How do I convert the contents of to CSV format? Is there a library or linux program that does this? This is similiar to copy tables in Internet Explorer, and pasting them into Excel.
I'm not sure if there is pre-made library for this, but if you're willing to get your hands dirty with a little Perl, you could likely do something with Text::CSV
and HTML::Parser
.
This method is not really a library OR a program, but for ad hoc conversions you can
- put the HTML for a table in a text file called something.xls
- open it with a spreadsheet
- save it as CSV.
I know this works with Excel, and I believe I've done it with the OpenOffice spreadsheet.
But you probably would prefer a Perl or Ruby script...

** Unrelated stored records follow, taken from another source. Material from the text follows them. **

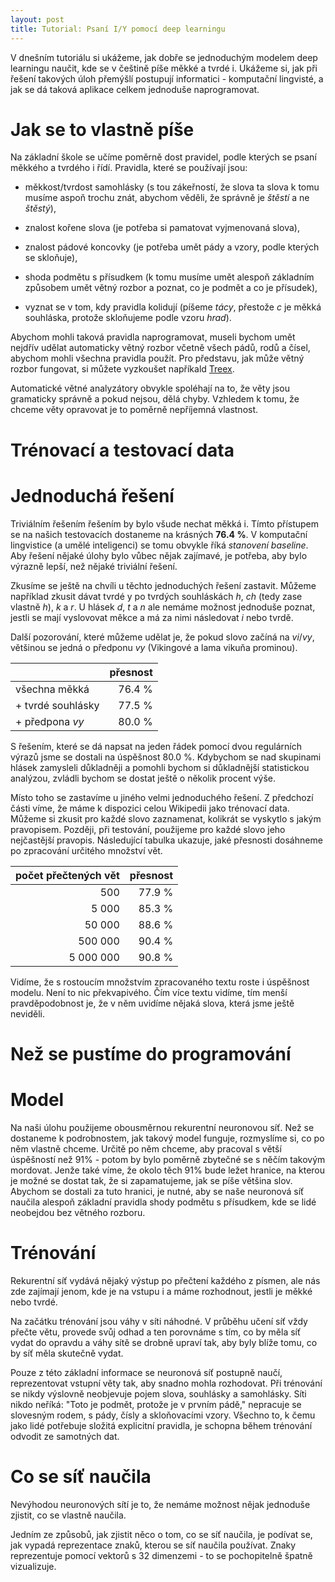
 ```yaml
---
layout: post
title: Tutorial: Psaní I/Y pomocí deep learningu
---
```


V dnešním tutoriálu si ukážeme, jak dobře se jednoduchým modelem deep learningu
naučit, kde se v češtině píše měkké a tvrdé i. Ukážeme si, jak při řešení
takových úloh přemýšlí postupují informatici - komputační lingvisté, a jak se
dá taková aplikace celkem jednoduše naprogramovat.

# Jak se to vlastně píše

Na základní škole se učíme poměrně dost pravidel, podle kterých se psaní
měkkého a tvrdého i řídí. Pravidla, které se používají jsou:

* měkkost/tvrdost samohlásky (s tou zákeřností, že slova ta slova k tomu musíme
  aspoň trochu znát, abychom věděli, že správně je _štěstí_ a ne _štěstý_),

* znalost kořene slova (je potřeba si pamatovat vyjmenovaná slova),

* znalost pádové koncovky (je potřeba umět pády a vzory, podle kterých se
  skloňuje),

* shoda podmětu s přísudkem (k tomu musíme umět alespoň základním způsobem umět
  větný rozbor a poznat, co je podmět a co je přísudek),

* vyznat se v tom, kdy pravidla kolidují (píšeme _tácy_, přestože _c_ je měkká
  souhláska, protože skloňujeme podle vzoru _hrad_).

Abychom mohli taková pravidla naprogramovat, museli bychom umět nejdřív udělat
automaticky větný rozbor včetně všech pádů, rodů a čísel, abychom mohli všechna
pravidla použít. Pro představu, jak může větný rozbor fungovat, si můžete
vyzkoušet napříkald
[Treex](https://lindat.mff.cuni.cz/services/treex-web/result/2HfygMLDnvZm63ZX4EF).

Automatické větné analyzátory obvykle spoléhají na to, že věty jsou gramaticky
správně a pokud nejsou, dělá chyby. Vzhledem k tomu, že chceme věty opravovat
je to poměrně nepříjemná vlastnost.

# Trénovací a testovací data



# Jednoduchá řešení

Triviálním řešením řešením by bylo všude nechat měkká i. Tímto přístupem se na
našich testovacích dostaneme na krásných __76.4 %__. V komputační lingvistice
(a umělé inteligenci) se tomu obvykle říká _stanovení baseline_. Aby řešení
nějaké úlohy bylo vůbec nějak zajímavé, je potřeba, aby bylo výrazně lepší, než
nějaké triviální řešení.

Zkusíme se ještě na chvíli u těchto jednoduchých řešení zastavit. Můžeme
například zkusit dávat tvrdé y po tvrdých souhláskách _h_, _ch_ (tedy zase
vlastně _h_), _k_ a _r_. U hlásek _d_, _t_ a _n_ ale nemáme možnost jednoduše
poznat, jestli se mají vyslovovat měkce a má za nimi následovat _i_ nebo tvrdě.

Další pozorování, které můžeme udělat je, že pokud slovo začíná na _vi_/_vy_,
většinou se jedná o předponu _vy_ (Vikingové a lama vikuňa prominou).

|                     |  přesnost |
|:--------------------|----------:|
|všechna měkká        |    76.4 % |
| + tvrdé souhlásky   |    77.5 % |
| + předpona _vy_     |    80.0 % |

S řešením, které se dá napsat na jeden řádek pomocí dvou regulárních výrazů
jsme se dostali na úspěšnost 80.0 %. Kdybychom se nad skupinami hlásek
zamysleli důkladněji a pomohli bychom si důkladnější statistickou analýzou,
zvládli bychom se dostat ještě o několik procent výše.

Místo toho se zastavíme u jiného velmi jednoduchého řešení. Z předchozí části
víme, že máme k dispozici celou Wikipedii jako trénovací data. Můžeme si zkusit
pro každé slovo zaznamenat, kolikrát se vyskytlo s jakým pravopisem. Později,
při testování, použijeme pro každé slovo jeho nejčastější pravopis. Následující
tabulka ukazuje, jaké přesnosti dosáhneme po zpracování určitého množství vět.

| počet přečtených vět  |  přesnost |
|----------------------:|----------:|
|                   500 |    77.9 % |
|                 5 000 |    85.3 % |
|                50 000 |    88.6 % |
|               500 000 |    90.4 % |
|             5 000 000 |    90.8 % |

Vidíme, že s rostoucím množstvím zpracovaného textu roste i úspěšnost modelu.
Není to nic překvapivého. Čím více textu vidíme, tím menší pravděpodobnost je,
že v něm uvidíme nějaká slova, která jsme ještě neviděli.

# Než se pustíme do programování

# Model

Na naši úlohu použijeme obousměrnou rekurentní neuronovou síť. Než se dostaneme
k podrobnostem, jak takový model funguje, rozmyslíme si, co po něm vlastně
chceme. Určitě po něm chceme, aby pracoval s větší úspěšností než 91% - potom
by bylo poměrně zbytečné se s něčím takovým mordovat. Jenže také víme, že okolo
těch 91% bude ležet hranice, na kterou je možné se dostat tak, že si
zapamatujeme, jak se píše většina slov. Abychom se dostali za tuto hranici, je
nutné, aby se naše neuronová síť naučila alespoň základní pravidla shody
podmětu s přísudkem, kde se lidé neobejdou bez větného rozboru.

# Trénování

Rekurentní síť vydává nějaký výstup po přečtení každého z písmen, ale nás zde
zajímají jenom, kde je na vstupu i a máme rozhodnout, jestli je měkké nebo
tvrdé.

Na začátku trénování jsou váhy v síti náhodné. V průběhu učení síť vždy přečte
větu, provede svůj odhad a ten porovnáme s tím, co by měla síť vydat do opravdu
a váhy sítě se drobně upraví tak, aby byly blíže tomu, co by síť měla skutečně
vydat.

Pouze z této základní informace se neuronová síť postupně naučí, reprezentovat
vstupní věty tak, aby snadno mohla rozhodovat. Při trénování se nikdy výslovně
neobjevuje pojem slova, souhlásky a samohlásky. Síti nikdo neříká: "Toto je
podmět, protože je v prvním pádě," nepracuje se slovesným rodem, s pády, čísly
a skloňovacími vzory. Všechno to, k čemu jako lidé potřebuje složitá explicitní
pravidla, je schopna během trénování odvodit ze samotných dat.

# Co se síť naučila

Nevýhodou neuronových sítí je to, že nemáme možnost nějak jednoduše zjistit, co
se vlastně naučila.

Jedním ze způsobů, jak zjistit něco o tom, co se síť naučila, je podívat se,
jak vypadá reprezentace znaků, kterou se síť naučila používat. Znaky
reprezentuje pomocí vektorů s 32 dimenzemi - to se pochopitelně špatně
vizualizuje.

Here's a ruby script that uses nokogiri -- http://nokogiri.rubyforge.org/nokogiri/
require 'nokogiri'
doc = Nokogiri::HTML(table_string)
doc.xpath('//table//tr').each do |row|
row.xpath('td').each do |cell|
print '"', cell.text.gsub("\n", ' ').gsub('"', '\"').gsub(/(\s){2,}/m, '\1'), "\", "
end
print "\n"
end
Worked for my basic test case.
With Perl you can use the HTML::TableExtract
module to extract the data from the table and then use Text::CSV_XS
to create a CSV file or Spreadsheet::WriteExcel
to create an Excel file.
here's a few options
http://groups.google.com/group/ruby-talk-google/browse%5Fthread/thread/cfae0aa4b14e5560?hl=nn
http://ouseful.wordpress.com/2008/10/14/data-scraping-wikipedia-with-google-spreadsheets/
http://stackoverflow.com/questions/259091/how-can-i-scrape-an-html-table-to-csv
Here is an example using pQuery and Spreadsheet::WriteExcel:
use strict;
use warnings;
use Spreadsheet::WriteExcel;
use pQuery;
my $workbook = Spreadsheet::WriteExcel->new( 'data.xls' );
my $sheet = $workbook->add_worksheet;
my $row = 0;
pQuery( 'http://www.blahblah.site' )->find( 'tr' )->each( sub{
my $col = 0;
pQuery( $_ )->find( 'td' )->each( sub{
$sheet->write( $row, $col++, $_->innerHTML );
});
$row++;
});
$workbook->close;
The example simply extracts all tr tags that it finds into an excel file. You can easily tailor it to pick up specific table or even trigger a new excel file per table tag.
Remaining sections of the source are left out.